**Exercise details**:
Consider the records below. How many of their lines include the word "totalLabels"? State the number and nothing else.

[Stored items]

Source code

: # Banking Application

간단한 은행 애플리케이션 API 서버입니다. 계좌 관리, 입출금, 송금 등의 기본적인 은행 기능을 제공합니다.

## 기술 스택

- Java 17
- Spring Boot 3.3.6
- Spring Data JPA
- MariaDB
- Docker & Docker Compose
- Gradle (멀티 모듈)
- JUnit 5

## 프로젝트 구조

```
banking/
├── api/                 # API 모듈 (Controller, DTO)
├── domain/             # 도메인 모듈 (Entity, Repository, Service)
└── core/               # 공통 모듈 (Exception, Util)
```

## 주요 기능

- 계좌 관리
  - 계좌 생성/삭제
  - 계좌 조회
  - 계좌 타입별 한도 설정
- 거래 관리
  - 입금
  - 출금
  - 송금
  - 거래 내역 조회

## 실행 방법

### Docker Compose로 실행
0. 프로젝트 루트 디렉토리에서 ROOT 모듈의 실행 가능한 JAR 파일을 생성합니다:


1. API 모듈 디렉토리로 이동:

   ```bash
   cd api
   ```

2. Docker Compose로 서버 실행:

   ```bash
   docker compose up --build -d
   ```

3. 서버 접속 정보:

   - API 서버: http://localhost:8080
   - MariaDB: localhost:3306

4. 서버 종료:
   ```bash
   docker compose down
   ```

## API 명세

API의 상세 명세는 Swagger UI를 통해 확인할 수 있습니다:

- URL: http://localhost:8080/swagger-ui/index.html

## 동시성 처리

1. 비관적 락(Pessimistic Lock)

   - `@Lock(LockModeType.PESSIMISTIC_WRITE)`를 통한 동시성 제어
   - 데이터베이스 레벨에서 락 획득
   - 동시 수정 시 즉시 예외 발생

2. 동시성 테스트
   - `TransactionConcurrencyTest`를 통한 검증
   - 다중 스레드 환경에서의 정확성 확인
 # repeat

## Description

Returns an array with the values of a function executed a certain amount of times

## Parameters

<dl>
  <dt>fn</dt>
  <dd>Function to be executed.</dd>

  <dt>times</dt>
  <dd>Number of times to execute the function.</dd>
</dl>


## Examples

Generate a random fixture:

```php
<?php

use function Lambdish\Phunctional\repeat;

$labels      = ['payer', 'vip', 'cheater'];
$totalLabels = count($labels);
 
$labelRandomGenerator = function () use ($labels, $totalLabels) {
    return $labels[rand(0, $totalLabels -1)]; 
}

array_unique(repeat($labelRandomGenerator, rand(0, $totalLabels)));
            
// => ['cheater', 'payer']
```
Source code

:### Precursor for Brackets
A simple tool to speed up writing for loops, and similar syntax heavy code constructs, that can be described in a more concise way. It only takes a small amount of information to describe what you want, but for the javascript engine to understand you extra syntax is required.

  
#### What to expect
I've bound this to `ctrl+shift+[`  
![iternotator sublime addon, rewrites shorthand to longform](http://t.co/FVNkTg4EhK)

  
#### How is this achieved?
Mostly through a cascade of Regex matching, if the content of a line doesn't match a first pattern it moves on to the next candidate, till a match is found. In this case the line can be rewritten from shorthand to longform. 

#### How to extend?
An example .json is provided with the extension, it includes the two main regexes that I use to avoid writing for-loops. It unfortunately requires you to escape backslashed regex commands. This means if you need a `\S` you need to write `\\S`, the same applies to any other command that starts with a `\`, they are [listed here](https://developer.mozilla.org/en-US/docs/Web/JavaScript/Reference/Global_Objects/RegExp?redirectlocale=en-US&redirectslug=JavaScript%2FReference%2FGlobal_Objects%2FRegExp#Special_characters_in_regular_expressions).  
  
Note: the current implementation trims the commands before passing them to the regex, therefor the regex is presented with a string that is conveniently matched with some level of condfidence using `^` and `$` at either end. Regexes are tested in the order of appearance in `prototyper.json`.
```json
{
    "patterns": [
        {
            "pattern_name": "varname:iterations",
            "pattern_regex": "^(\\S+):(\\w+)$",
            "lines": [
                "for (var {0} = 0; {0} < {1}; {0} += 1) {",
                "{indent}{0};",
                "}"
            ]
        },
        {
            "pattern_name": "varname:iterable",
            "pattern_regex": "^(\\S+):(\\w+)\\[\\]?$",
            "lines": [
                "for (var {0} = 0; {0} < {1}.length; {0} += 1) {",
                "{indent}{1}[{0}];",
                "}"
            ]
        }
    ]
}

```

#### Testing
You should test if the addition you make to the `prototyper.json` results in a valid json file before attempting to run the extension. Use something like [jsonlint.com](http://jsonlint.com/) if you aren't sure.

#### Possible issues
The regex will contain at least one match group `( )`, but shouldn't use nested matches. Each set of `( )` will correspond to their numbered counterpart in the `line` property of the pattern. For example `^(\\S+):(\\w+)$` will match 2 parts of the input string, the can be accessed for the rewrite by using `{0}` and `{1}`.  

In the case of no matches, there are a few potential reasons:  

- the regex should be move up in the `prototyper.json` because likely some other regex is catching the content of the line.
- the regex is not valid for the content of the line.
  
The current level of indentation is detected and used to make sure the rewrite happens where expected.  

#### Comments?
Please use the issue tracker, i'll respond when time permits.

**Task result**:
4